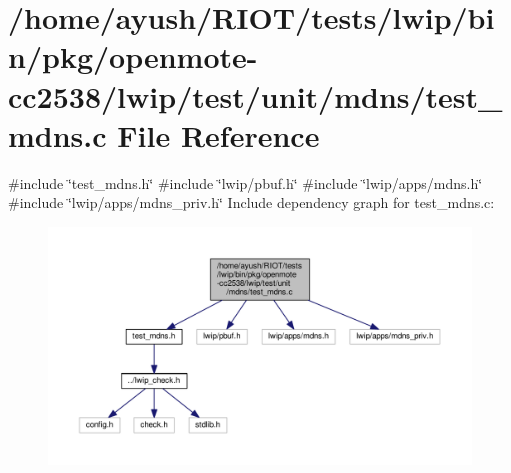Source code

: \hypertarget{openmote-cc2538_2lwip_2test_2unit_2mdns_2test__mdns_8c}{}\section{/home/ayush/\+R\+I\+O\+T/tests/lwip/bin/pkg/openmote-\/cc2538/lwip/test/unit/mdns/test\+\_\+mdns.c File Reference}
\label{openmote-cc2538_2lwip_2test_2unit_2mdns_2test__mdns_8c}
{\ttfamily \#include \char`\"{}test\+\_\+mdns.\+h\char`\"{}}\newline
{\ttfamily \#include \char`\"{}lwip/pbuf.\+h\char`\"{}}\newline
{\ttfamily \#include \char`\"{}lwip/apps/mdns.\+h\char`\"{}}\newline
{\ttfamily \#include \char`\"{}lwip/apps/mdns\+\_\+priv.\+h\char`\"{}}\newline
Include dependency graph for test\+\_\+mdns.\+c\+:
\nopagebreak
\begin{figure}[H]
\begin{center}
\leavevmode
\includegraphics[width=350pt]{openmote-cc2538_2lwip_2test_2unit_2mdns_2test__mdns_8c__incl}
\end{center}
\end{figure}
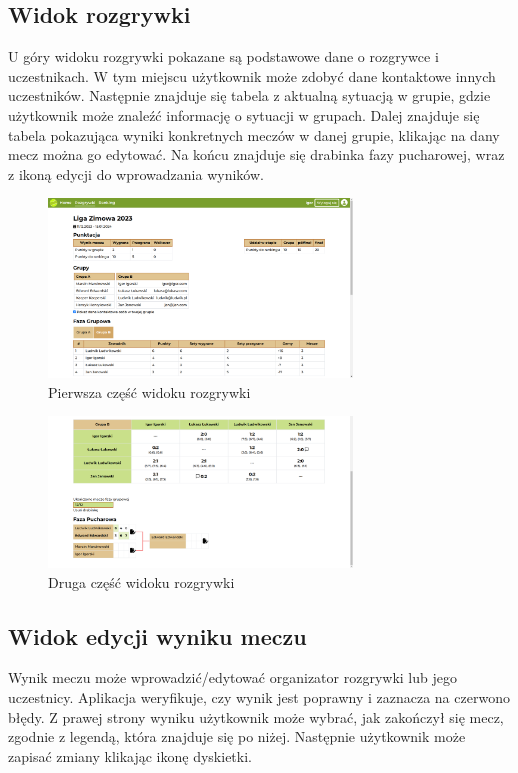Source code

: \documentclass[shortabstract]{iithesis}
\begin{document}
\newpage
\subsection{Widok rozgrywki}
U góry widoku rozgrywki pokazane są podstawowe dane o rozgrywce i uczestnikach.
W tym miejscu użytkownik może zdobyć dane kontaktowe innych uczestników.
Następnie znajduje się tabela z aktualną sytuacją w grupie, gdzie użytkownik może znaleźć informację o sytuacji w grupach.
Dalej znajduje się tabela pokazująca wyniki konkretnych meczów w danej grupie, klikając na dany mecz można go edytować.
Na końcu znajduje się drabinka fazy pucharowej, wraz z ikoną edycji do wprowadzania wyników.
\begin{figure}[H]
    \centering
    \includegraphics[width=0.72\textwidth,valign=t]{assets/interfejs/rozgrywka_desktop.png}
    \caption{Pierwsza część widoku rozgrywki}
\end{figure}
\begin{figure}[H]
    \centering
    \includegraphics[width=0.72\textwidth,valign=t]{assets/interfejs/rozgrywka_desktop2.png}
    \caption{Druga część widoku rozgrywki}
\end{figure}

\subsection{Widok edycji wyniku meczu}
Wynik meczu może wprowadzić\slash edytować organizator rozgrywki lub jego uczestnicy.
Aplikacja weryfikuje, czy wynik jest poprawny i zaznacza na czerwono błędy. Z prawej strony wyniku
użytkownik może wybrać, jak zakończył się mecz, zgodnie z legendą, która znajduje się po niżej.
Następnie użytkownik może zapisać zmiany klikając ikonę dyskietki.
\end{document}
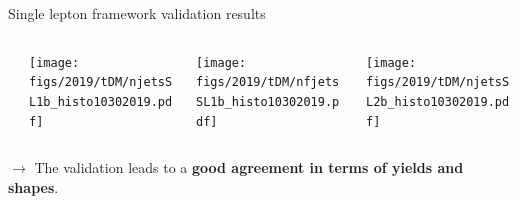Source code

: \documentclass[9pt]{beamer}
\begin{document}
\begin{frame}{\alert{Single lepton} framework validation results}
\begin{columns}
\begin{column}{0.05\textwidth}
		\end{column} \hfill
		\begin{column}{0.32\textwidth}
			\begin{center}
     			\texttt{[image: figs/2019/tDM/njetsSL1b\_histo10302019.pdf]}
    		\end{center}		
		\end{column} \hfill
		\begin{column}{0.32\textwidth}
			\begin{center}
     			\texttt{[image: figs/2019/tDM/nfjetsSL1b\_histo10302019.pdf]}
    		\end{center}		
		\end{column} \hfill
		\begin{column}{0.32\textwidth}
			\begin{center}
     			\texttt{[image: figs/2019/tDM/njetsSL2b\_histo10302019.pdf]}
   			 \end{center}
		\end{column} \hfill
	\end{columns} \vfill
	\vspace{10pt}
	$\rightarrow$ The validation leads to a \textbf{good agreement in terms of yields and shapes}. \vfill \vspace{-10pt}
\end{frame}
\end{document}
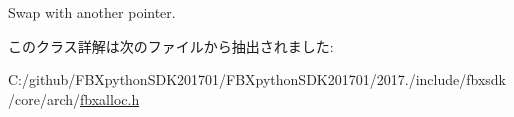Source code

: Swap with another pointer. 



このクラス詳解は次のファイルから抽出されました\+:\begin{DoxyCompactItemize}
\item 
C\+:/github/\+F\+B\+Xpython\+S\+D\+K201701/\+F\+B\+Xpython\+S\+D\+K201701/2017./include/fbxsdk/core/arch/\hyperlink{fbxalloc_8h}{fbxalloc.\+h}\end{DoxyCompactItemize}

• _Description of the task_: Return a copy of each line in the entries that contains "Następnie".

• _Solved exercise_:
Następnie znajduje się tabela z aktualną sytuacją w grupie, gdzie użytkownik może znaleźć informację o sytuacji w grupach.
Następnie użytkownik może zapisać zmiany klikając ikonę dyskietki.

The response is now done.